In these days it is hardly surprising to see a small business shut down, whether it be a small customer base, unbeatable competition, or a crippling mortgage. It breaks my heart to see it, especially for business owners who work so hard.
Among these hard working business owners is Donovan Turner, a small town Batista who prides herself in guiding her customers to their perfect drink. It is unfortunate for her that her talent is not enough to keep her coffee shop open. It is more unfortunate that what she has in terms of coffee match-making, she lacks in social grace.
Throughout the film, I found it very difficult to sympathize with her character, because of her inability to properly communicate with others. She judges people’s actions and relationships without asking clarification. She guesses the entire plot of a script after reading a couple pages. Her financial trouble nearly causes her shop to close, and she bears the burden in complete silence. Most of all, she refuses to stand up to the people who wrong her, especially her manipulative sister.
Such is the case when struggling playwright Ben Carson walks into her shop in search of inspiration. Instead, he finds himself the victim of a terrible misunderstanding. Instead of clarifying her suspicions about him, she acted on her assumptions. One would think she would learn the importance of communication after one misunderstanding, but she doesn’t. It nearly costs her a very meaningful relationship with Ben Carson.

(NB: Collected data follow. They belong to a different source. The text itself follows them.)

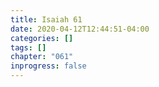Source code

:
 ```yaml
---
title: Isaiah 61
date: 2020-04-12T12:44:51-04:00
categories: []
tags: []
chapter: "061"
inprogress: false
---
```


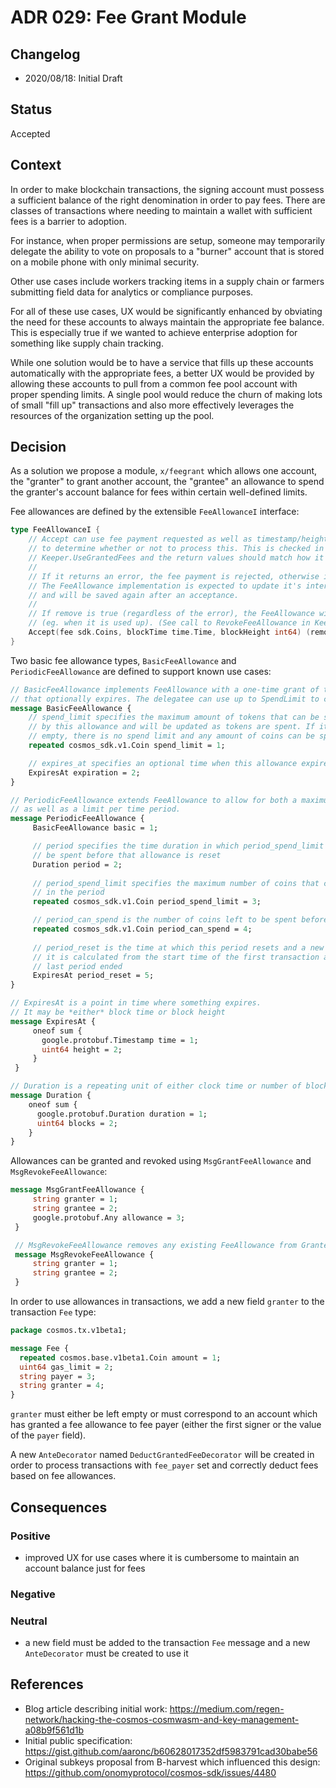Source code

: # ADR 029: Fee Grant Module

## Changelog

- 2020/08/18: Initial Draft

## Status

Accepted

## Context

In order to make blockchain transactions, the signing account must possess a sufficient balance of the right denomination
in order to pay fees. There are classes of transactions where needing to maintain a wallet with sufficient fees is a
barrier to adoption.

For instance, when proper permissions are setup, someone may temporarily delegate the ability to vote on proposals to
a "burner" account that is stored on a mobile phone with only minimal security.

Other use cases include workers tracking items in a supply chain or farmers submitting field data for analytics
or compliance purposes.

For all of these use cases, UX would be significantly enhanced by obviating the need for these accounts to always
maintain the appropriate fee balance. This is especially true if we wanted to achieve enterprise adoption for something
like supply chain tracking.

While one solution would be to have a service that fills up these accounts automatically with the appropriate fees, a better UX
would be provided by allowing these accounts to pull from a common fee pool account with proper spending limits.
A single pool would reduce the churn of making lots of small "fill up" transactions and also more effectively leverages
the resources of the organization setting up the pool.

## Decision

As a solution we propose a module, `x/feegrant` which allows one account, the "granter" to grant another account, the "grantee"
an allowance to spend the granter's account balance for fees within certain well-defined limits.

Fee allowances are defined by the extensible `FeeAllowanceI` interface:

```go
type FeeAllowanceI {
    // Accept can use fee payment requested as well as timestamp/height of the current block
 	// to determine whether or not to process this. This is checked in
 	// Keeper.UseGrantedFees and the return values should match how it is handled there.
 	//
 	// If it returns an error, the fee payment is rejected, otherwise it is accepted.
 	// The FeeAllowance implementation is expected to update it's internal state
 	// and will be saved again after an acceptance.
 	//
 	// If remove is true (regardless of the error), the FeeAllowance will be deleted from storage
 	// (eg. when it is used up). (See call to RevokeFeeAllowance in Keeper.UseGrantedFees)
 	Accept(fee sdk.Coins, blockTime time.Time, blockHeight int64) (remove bool, err error)
}
```

Two basic fee allowance types, `BasicFeeAllowance` and `PeriodicFeeAllowance` are defined to support known use cases:

```proto
// BasicFeeAllowance implements FeeAllowance with a one-time grant of tokens
// that optionally expires. The delegatee can use up to SpendLimit to cover fees.
message BasicFeeAllowance {
	// spend_limit specifies the maximum amount of tokens that can be spent
	// by this allowance and will be updated as tokens are spent. If it is
	// empty, there is no spend limit and any amount of coins can be spent.
    repeated cosmos_sdk.v1.Coin spend_limit = 1;

    // expires_at specifies an optional time when this allowance expires
    ExpiresAt expiration = 2;
}

// PeriodicFeeAllowance extends FeeAllowance to allow for both a maximum cap,
// as well as a limit per time period.
message PeriodicFeeAllowance {
     BasicFeeAllowance basic = 1;

     // period specifies the time duration in which period_spend_limit coins can
     // be spent before that allowance is reset
     Duration period = 2;
 
     // period_spend_limit specifies the maximum number of coins that can be spent
     // in the period
     repeated cosmos_sdk.v1.Coin period_spend_limit = 3;

     // period_can_spend is the number of coins left to be spent before the period_reset time
     repeated cosmos_sdk.v1.Coin period_can_spend = 4;
 
     // period_reset is the time at which this period resets and a new one begins,
     // it is calculated from the start time of the first transaction after the
     // last period ended
     ExpiresAt period_reset = 5;
}

// ExpiresAt is a point in time where something expires.
// It may be *either* block time or block height
message ExpiresAt {
     oneof sum {
       google.protobuf.Timestamp time = 1;
       uint64 height = 2;
     }
 }

// Duration is a repeating unit of either clock time or number of blocks.
message Duration {
    oneof sum {
      google.protobuf.Duration duration = 1;
      uint64 blocks = 2;
    }
}

```

Allowances can be granted and revoked using `MsgGrantFeeAllowance` and `MsgRevokeFeeAllowance`:

```proto
message MsgGrantFeeAllowance {
     string granter = 1;
     string grantee = 2;
     google.protobuf.Any allowance = 3;
 }

 // MsgRevokeFeeAllowance removes any existing FeeAllowance from Granter to Grantee.
 message MsgRevokeFeeAllowance {
     string granter = 1;
     string grantee = 2;
 }
```

In order to use allowances in transactions, we add a new field `granter` to the transaction `Fee` type:
```proto
package cosmos.tx.v1beta1;

message Fee {
  repeated cosmos.base.v1beta1.Coin amount = 1;
  uint64 gas_limit = 2;
  string payer = 3;
  string granter = 4;
}
```

`granter` must either be left empty or must correspond to an account which has granted
a fee allowance to fee payer (either the first signer or the value of the `payer` field).

A new `AnteDecorator` named `DeductGrantedFeeDecorator` will be created in order to process transactions with `fee_payer`
set and correctly deduct fees based on fee allowances.

## Consequences

### Positive

- improved UX for use cases where it is cumbersome to maintain an account balance just for fees

### Negative

### Neutral

- a new field must be added to the transaction `Fee` message and a new `AnteDecorator` must be
created to use it

## References

- Blog article describing initial work: https://medium.com/regen-network/hacking-the-cosmos-cosmwasm-and-key-management-a08b9f561d1b
- Initial public specification: https://gist.github.com/aaronc/b60628017352df5983791cad30babe56
- Original subkeys proposal from B-harvest which influenced this design: https://github.com/onomyprotocol/cosmos-sdk/issues/4480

If this film teaches anything, it is about how IMPERATIVE it is to effectively communicate with others. Often times, people do not understand how hurtful assumptions can be. I know first-hand how hurtful they are. They burn bridges and ruin people’s lives.
However, we must also learn to forgive those who assume about us as Christ was able to forgive those who put him on the cross. Coffee Shop is an effective illustration of these repercussions, but also how people can learn, recover, forgive, and move on.